Die palästinensische Führung ist wie gewöhnlich machtlos. Der Vorsitzende der palästinensischen Autonomiebehörde, Mahmoud Abbas, befindet sich auf Auslandsreisen. Premierminister Ismail Haniyeh kann die Entwaffnung der Milizen nicht beeinflussen, und Hamasführer Khaled Meshal hat auch seine Fähigkeit verloren, die volle Kontrolle über die bewaffneten Männer der Organisation auszuüben. Meshal und Abbas diskutieren über die Reformen in der PLO zu einer Zeit, da jedermann klar ist, dass Hamas und Fatah jedem, der keiner Sicherheitsorganisation angehört, sofort das Tragen von Waffen verbieten müssen. Doch weder Hamas noch Fatah trauen sich, von den Mitgliedern ihrer militärischen Flügel zu verlangen, die Waffen niederzulegen. Der Gazastreifen hat neue Führer - zum Beispiel Clanchefs wie Mumtaz Durmush. Keine Sicherheitstruppe im Gazastreifen traut sich, eine Konfrontation mit dem Durmush-Clan zu beginnen, obwohl dieser verantwortlich ist für Tötungen, Entführungen und andere Dinge im afghanischen Stil.

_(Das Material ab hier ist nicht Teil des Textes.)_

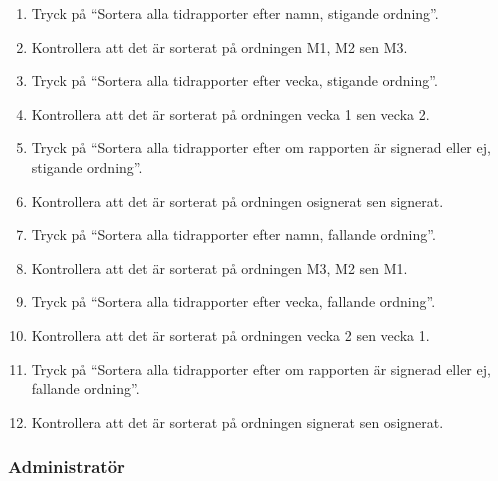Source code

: \documentclass[a4paper]{article}
\begin{document}
\begin{ST}
\begin{enumerate}
\item Tryck på ``Sortera alla tidrapporter efter namn, stigande ordning''.
\item Kontrollera att det är sorterat på ordningen M1, M2 sen M3.
\item Tryck på ``Sortera alla tidrapporter efter vecka, stigande ordning''.
\item Kontrollera att det är sorterat på ordningen vecka 1 sen vecka 2.
\item Tryck på ``Sortera alla tidrapporter efter om rapporten är signerad eller ej, stigande ordning''.
\item Kontrollera att det är sorterat på ordningen osignerat sen signerat.
\item Tryck på ``Sortera alla tidrapporter efter namn, fallande ordning''.
\item Kontrollera att det är sorterat på ordningen M3, M2 sen M1.
\item Tryck på ``Sortera alla tidrapporter efter vecka, fallande ordning''.
\item Kontrollera att det är sorterat på ordningen vecka 2 sen vecka 1.
\item Tryck på ``Sortera alla tidrapporter efter om rapporten är signerad eller ej, fallande ordning''.
\item Kontrollera att det är sorterat på ordningen signerat sen osignerat.
\end{enumerate}

\end{ST}

\subsubsection{Administratör}
\end{document}
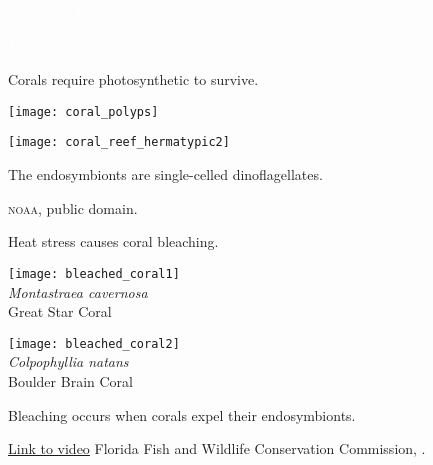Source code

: \documentclass[t]{beamer}
\begin{document}

{
	\begin{frame}[b]{\hfill\textcolor{white}{$\dots$ and coral reefs.}}
		
		\tiny\hfill\textcolor{white}{James Watt, NOAA}
	\end{frame}
}

\begin{frame}[t]{Corals require photosynthetic  to survive.}
	\vspace{-\baselineskip}
	
	\begin{multicols}{2}
		
			\texttt{[image: coral\_polyps]}

		\columnbreak
			
			\texttt{[image: coral\_reef\_hermatypic2]} 
		
	\end{multicols}
	
	\textcolor{white!50!black}{The endosymbionts are single-celled dinoflagellates.}
	
	\tinyfill \textsc{noaa,} public domain.
	
\end{frame}


\begin{frame}[t]{Heat stress causes coral bleaching.}
	\vspace{-\baselineskip}
	
	\begin{multicols}{2}
		
		\texttt{[image: bleached\_coral1]} \\
		\textit{Montastraea cavernosa} \\ Great Star Coral
		
		\columnbreak
		
		\texttt{[image: bleached\_coral2]}\\
		\textit{Colpophyllia natans} \\ Boulder Brain Coral
		 
		
	\end{multicols}
	
	\hangpara Bleaching occurs when corals expel their endosymbionts.
	
	\vfilll
	
	\tiny \href{https://www.flickr.com/photos/myfwc/53138631119/in/album-72177720309991225}{Link to video} \hfill Florida Fish and Wildlife Conservation Commission, .
	
\end{frame}
\end{document}
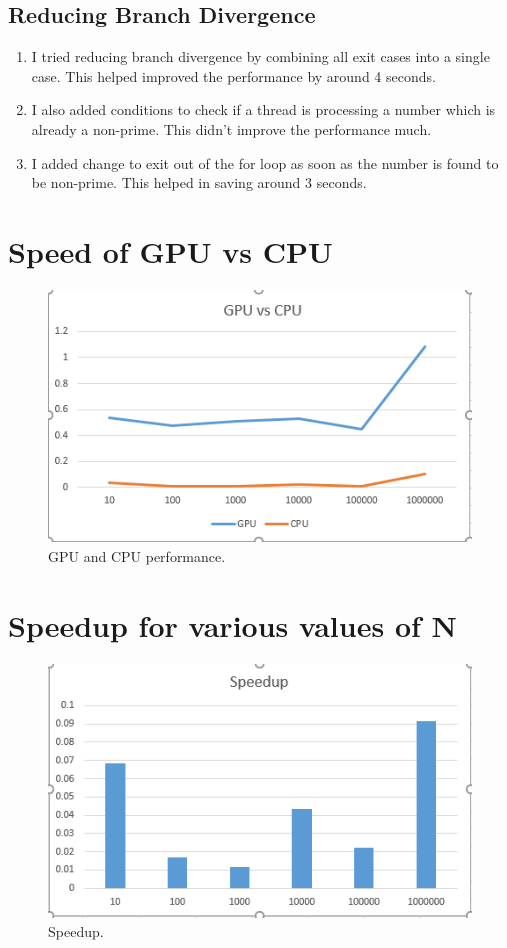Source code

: \documentclass{article}
\begin{document}
\subsection{Reducing Branch Divergence}
\begin{enumerate}
    \item I tried reducing branch divergence by combining all exit cases into a single case.  This helped improved the performance by around 4 seconds.
    \item I also added conditions to check if a thread is processing a number which is already a non-prime.  This didn't improve the performance much.
    \item I added change to exit out of the for loop as soon as the number is found to be non-prime.  This helped in saving around 3 seconds.
\end{enumerate}

\section{Speed of GPU vs CPU}
\begin{figure}[ht!]
  \centering
  \includegraphics[width=1\textwidth]{gpuvscpu}
  \caption{GPU and CPU performance.\label{fig:gpuvscpu}}
\end{figure}

\section{Speedup for various values of N}
\begin{figure}[ht!]
  \centering
  \includegraphics[width=1\textwidth]{speedup}
  \caption{Speedup.\label{fig:speedup}}
\end{figure}
\end{document}
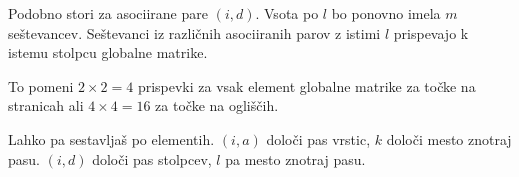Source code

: Podobno stori za asociirane pare $(i, d)$. Vsota po $l$ bo ponovno imela $m$ seštevancev. Seštevanci iz različnih asociiranih parov z istimi $l$ prispevajo k istemu stolpcu globalne matrike.

To pomeni \(2 \times 2 = 4\) prispevki za vsak element globalne matrike za točke na stranicah ali $4 \times 4 = 16$ za točke na ogliščih.

Lahko pa sestavljaš po elementih. $(i, a)$ določi pas vrstic, $k$ določi mesto znotraj pasu. $(i, d)$ določi pas stolpcev, $l$ pa mesto znotraj pasu.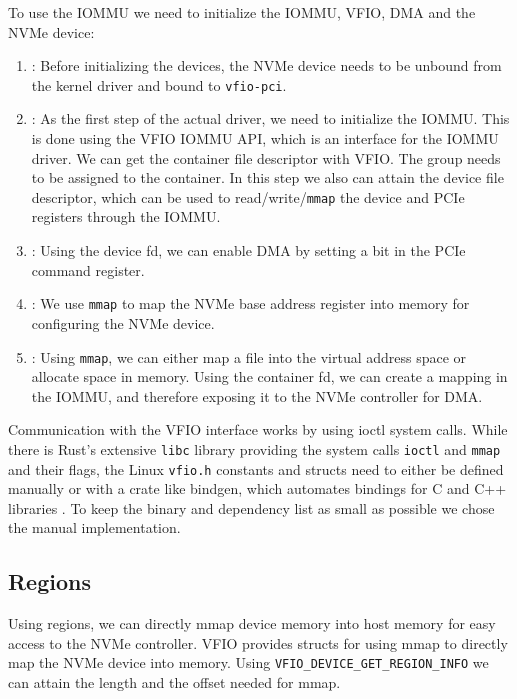 To use the IOMMU we need to initialize the IOMMU, VFIO, DMA and the NVMe device:
\begin{enumerate}
    \item \textbf{}: Before initializing the devices, the NVMe device needs to be unbound from the kernel driver and bound to \texttt{vfio-pci}.
    \item \textbf{}: As the first step of the actual driver, we need to initialize the IOMMU. This is done using the VFIO IOMMU API, which is an interface for the IOMMU driver. We can get the container file descriptor with VFIO. The group needs to be assigned to the container. In this step we also can attain the device file descriptor, which can be used to read/write/\texttt{mmap} the device and PCIe registers through the IOMMU.
    \item \textbf{}: Using the device fd, we can enable DMA by setting a bit in the PCIe command register.
    \item \textbf{}: We use \texttt{mmap} to map the NVMe base address register into memory for configuring the NVMe device.
    \item \textbf{}: Using \texttt{mmap}, we can either map a file into the virtual address space or allocate space in memory. Using the container fd, we can create a mapping in the IOMMU, and therefore exposing it to the NVMe controller for DMA.
\end{enumerate}

Communication with the VFIO interface works by using ioctl system calls.
While there is Rust's extensive \texttt{libc} library providing the system calls \texttt{ioctl} and \texttt{mmap} and their flags, the Linux \texttt{vfio.h} constants and structs need to either be defined manually or with a crate like bindgen, which automates bindings for C and C++ libraries \cite{cratebindgen}. To keep the binary and dependency list as small as possible we chose the manual implementation.

\subsection{Regions}
Using regions, we can directly mmap device memory into host memory for easy access to the NVMe controller.
VFIO provides structs for using mmap to directly map the NVMe device into memory. Using \texttt{VFIO\_DEVICE\_GET\_REGION\_INFO} we can attain the length and the offset needed for mmap.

Die US-Regierung ist damit beschäftigt, Mahmoud Abbas und seinen nationalen Sicherheitsberater Mohammad Dahlan zu stärken, damit diese fähig sind, der Hamas entgegen zu treten, wenn der Tag kommen wird. Und die Hamas, die keinen Erfolg hinsichtlich der Bekämpfung der Fehler der Einheitsregierung, die sie anführt, aufweisen kann, veröffentlicht Berichte über ihr Vorhaben, mehr Israelis zu entführen. In der Organisation hofft man vielleicht, dass eine israelische Militäraktion im Gazastreifen nach einer erfolgten Entführung von den eigenen Fehlern ablenken wird.

In der Zwischenzeit sieht die palästinensische Öffentlichkeit hilflos dem Geschehen zu und fährt zum größten Teil mit der täglichen Routine fort - bzw. mit der Beschaffung und Lagerung von Waffen für den nächsten Kampf der Familienclans.